「羽音は……俺のこと好き?」


手首を掴むと、顔を近づけて聞いてくる。
恥ずかしくて黒澤くんの目を見ることができない。


「き、嫌い……大キライっ……!」


俯きながら必死に答える。


「そっか」


あっさり私から離れると、ニコッと笑ってみせた。


「そんなに好きなヤツと付き合いたいんだったら、今から俺を好きになればいいじゃん」


「なに、それ」


なにその理不尽な考え方!
黒澤くんは色々理不尽すぎる。


黒澤くんをまた好きになるなんて、そんなの……できるはずない。


「それに、他の男とわざわざ関わらなくても、俺だけに慣れてれば十分」


「……っ」


平然とそういうこと言うなんて、ズルい。
少しドキッとしてしまった自分の頭を叩きたい。


「もう絶対に逃がさないから。
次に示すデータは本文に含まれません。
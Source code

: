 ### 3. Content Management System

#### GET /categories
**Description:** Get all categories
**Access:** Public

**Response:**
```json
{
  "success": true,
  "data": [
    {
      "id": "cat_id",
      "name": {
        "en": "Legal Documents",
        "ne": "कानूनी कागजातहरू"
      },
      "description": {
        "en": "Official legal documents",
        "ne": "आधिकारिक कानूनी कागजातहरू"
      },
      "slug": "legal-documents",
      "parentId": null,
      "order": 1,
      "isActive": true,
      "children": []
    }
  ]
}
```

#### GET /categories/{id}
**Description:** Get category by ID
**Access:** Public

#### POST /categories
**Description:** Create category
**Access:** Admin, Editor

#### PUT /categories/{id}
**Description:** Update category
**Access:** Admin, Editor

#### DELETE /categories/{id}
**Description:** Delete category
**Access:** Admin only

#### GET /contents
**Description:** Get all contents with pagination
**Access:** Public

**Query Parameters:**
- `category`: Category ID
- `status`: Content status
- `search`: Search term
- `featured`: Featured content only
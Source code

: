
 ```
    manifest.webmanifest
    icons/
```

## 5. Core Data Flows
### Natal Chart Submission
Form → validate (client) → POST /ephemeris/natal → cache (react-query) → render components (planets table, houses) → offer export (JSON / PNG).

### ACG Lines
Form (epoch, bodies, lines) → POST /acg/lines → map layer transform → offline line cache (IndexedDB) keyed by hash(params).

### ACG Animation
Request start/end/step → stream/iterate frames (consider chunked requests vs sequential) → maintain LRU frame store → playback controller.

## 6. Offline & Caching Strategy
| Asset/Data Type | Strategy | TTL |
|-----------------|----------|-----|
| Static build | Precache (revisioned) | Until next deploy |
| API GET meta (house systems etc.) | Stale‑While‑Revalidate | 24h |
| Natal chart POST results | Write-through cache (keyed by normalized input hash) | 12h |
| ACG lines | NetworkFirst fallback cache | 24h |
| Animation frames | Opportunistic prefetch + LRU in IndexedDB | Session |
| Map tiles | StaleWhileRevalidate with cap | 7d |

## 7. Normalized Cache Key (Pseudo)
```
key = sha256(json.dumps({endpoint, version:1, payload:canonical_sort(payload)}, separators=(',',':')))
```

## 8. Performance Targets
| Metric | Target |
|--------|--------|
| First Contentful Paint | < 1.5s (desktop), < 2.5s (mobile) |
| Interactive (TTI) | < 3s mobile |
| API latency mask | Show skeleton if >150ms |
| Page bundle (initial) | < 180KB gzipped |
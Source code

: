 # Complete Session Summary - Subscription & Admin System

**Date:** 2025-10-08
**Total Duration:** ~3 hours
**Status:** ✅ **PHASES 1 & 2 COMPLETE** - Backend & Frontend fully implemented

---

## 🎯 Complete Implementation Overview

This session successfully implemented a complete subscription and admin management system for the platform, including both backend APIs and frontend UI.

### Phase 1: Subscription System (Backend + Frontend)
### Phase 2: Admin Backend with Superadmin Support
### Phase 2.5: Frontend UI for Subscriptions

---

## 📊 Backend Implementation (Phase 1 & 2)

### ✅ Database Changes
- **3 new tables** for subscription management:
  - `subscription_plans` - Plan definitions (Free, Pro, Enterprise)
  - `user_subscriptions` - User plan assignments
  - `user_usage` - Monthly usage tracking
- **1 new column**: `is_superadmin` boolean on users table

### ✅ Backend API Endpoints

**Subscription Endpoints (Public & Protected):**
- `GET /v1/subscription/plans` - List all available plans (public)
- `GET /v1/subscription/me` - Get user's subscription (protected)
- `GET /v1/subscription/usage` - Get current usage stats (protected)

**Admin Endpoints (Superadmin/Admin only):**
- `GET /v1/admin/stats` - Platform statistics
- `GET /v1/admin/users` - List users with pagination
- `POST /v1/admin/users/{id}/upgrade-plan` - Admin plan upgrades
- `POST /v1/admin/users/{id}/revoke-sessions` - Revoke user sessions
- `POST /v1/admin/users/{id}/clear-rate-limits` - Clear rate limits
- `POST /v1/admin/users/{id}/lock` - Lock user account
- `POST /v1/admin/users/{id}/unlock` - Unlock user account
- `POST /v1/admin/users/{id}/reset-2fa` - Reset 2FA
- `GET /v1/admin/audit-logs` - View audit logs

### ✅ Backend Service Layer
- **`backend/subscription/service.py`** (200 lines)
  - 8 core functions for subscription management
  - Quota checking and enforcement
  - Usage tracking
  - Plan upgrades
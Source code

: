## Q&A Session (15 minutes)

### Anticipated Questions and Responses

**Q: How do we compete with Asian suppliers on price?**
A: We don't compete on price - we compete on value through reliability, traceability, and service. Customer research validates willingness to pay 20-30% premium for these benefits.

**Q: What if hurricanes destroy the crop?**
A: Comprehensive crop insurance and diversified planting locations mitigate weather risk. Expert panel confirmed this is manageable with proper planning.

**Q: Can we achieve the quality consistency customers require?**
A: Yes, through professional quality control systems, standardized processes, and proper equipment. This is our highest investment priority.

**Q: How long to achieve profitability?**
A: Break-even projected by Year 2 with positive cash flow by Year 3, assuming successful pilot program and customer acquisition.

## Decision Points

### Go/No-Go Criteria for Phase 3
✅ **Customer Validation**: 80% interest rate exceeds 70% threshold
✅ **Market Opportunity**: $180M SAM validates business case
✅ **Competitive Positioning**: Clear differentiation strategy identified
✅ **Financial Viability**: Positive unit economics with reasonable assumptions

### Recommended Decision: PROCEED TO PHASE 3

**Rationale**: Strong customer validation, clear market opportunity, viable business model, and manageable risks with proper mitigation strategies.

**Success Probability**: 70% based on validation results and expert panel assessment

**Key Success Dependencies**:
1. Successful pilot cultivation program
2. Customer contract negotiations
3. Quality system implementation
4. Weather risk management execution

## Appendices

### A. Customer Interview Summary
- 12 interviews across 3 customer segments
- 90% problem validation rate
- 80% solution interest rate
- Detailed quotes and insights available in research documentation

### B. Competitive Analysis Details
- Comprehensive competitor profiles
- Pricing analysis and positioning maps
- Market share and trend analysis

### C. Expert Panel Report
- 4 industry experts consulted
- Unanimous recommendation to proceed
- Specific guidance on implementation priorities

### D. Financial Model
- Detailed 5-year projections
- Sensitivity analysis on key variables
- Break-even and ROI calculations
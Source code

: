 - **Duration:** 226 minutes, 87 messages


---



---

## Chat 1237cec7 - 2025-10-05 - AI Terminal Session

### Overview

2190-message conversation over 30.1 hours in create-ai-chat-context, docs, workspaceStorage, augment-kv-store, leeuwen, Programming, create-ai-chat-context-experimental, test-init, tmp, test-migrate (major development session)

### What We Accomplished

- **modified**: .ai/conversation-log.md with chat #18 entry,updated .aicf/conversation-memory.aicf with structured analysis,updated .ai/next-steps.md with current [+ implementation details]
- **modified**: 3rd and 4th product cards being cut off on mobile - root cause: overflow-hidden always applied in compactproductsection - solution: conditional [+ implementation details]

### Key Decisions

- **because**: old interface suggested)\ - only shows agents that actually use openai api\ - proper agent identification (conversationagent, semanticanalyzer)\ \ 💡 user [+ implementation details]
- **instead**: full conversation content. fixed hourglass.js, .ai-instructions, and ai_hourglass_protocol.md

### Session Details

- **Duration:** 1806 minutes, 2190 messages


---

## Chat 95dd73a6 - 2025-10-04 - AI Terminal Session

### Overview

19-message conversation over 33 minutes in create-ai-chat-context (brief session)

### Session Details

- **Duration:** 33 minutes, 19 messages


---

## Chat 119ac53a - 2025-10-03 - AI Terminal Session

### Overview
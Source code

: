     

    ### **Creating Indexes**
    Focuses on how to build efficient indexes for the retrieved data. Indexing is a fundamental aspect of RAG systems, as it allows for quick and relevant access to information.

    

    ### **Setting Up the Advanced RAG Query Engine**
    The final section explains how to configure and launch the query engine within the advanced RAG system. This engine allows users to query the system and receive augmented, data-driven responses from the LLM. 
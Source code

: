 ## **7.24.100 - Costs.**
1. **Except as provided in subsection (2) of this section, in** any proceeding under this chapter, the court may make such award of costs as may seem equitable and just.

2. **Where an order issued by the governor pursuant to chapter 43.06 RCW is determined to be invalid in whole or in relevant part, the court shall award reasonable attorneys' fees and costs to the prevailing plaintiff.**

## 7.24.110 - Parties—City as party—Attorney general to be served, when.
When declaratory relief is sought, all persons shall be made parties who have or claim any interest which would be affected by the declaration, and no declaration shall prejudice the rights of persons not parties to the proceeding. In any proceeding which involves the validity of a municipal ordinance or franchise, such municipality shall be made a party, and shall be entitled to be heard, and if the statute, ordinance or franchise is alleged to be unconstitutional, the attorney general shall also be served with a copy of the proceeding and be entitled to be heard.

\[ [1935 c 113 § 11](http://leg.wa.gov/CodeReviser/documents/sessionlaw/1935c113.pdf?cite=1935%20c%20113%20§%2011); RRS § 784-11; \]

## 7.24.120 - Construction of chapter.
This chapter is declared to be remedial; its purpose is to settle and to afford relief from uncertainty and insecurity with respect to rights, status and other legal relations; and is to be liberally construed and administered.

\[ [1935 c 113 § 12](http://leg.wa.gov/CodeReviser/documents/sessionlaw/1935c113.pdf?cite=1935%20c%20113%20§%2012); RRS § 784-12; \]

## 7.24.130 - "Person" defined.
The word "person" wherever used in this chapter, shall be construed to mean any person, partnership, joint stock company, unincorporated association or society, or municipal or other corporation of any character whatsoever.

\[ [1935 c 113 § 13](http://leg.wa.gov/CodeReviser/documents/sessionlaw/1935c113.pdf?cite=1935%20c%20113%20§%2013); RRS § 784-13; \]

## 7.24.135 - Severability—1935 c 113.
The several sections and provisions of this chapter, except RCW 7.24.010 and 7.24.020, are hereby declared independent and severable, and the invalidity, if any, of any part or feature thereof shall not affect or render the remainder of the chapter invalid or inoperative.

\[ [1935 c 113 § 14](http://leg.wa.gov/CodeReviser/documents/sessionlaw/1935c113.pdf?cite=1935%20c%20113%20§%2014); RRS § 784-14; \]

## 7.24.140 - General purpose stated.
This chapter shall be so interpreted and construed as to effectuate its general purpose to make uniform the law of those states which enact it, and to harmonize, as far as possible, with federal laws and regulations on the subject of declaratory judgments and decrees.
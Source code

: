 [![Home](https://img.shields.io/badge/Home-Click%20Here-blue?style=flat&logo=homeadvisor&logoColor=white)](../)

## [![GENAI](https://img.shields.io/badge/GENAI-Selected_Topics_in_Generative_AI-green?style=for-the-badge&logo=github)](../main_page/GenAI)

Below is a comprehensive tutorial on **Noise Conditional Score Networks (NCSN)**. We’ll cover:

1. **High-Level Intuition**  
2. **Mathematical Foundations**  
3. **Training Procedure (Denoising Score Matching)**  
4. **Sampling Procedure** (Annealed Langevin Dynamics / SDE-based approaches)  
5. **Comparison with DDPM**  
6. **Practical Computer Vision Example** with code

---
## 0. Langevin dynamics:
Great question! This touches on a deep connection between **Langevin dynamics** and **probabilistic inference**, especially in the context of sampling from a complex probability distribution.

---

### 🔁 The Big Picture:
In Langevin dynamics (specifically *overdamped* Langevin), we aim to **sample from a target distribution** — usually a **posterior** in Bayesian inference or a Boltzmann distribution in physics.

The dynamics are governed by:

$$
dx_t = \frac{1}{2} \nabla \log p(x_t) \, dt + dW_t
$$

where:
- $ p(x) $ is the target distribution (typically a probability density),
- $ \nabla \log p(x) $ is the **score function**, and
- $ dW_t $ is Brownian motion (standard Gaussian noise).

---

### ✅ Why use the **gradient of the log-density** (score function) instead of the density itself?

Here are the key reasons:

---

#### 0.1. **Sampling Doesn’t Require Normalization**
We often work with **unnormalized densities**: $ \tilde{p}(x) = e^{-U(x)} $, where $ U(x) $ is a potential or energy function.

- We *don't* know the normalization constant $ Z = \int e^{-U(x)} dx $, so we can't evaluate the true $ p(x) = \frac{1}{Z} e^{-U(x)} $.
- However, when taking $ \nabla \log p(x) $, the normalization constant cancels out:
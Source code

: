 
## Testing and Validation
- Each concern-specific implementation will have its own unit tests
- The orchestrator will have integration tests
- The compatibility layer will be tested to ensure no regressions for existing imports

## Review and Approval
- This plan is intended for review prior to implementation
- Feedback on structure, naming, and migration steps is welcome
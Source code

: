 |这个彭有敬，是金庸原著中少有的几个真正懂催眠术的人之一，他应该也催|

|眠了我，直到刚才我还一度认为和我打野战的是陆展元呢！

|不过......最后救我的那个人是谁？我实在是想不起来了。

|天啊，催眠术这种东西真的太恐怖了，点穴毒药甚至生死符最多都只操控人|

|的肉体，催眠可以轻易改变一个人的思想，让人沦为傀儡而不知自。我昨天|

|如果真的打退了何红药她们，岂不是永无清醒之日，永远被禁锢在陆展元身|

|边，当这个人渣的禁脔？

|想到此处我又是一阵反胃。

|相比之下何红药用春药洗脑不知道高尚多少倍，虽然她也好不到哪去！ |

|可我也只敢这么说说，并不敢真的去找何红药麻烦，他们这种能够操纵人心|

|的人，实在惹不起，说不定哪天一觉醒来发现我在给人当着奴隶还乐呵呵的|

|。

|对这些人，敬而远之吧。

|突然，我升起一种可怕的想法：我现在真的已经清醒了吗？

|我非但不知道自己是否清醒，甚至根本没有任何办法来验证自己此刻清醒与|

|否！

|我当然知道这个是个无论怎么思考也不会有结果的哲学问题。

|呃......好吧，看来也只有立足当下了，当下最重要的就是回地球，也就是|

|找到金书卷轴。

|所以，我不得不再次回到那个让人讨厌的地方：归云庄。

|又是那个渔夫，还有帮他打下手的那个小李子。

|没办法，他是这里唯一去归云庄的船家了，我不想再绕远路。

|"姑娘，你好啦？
覚悟して?」


真剣なその瞳に思わず息をのむ。


すると、黒澤くんは私に手を伸ばして髪の毛に指を通す。


「く、黒澤く……っ」


「ん」


「黒澤くんの彼女なら……私じゃなくてもいいんじゃない?」


「まだそんなこと言うの」


呆れたように小さくため息をつくと、私の目線に合わせてかがむ。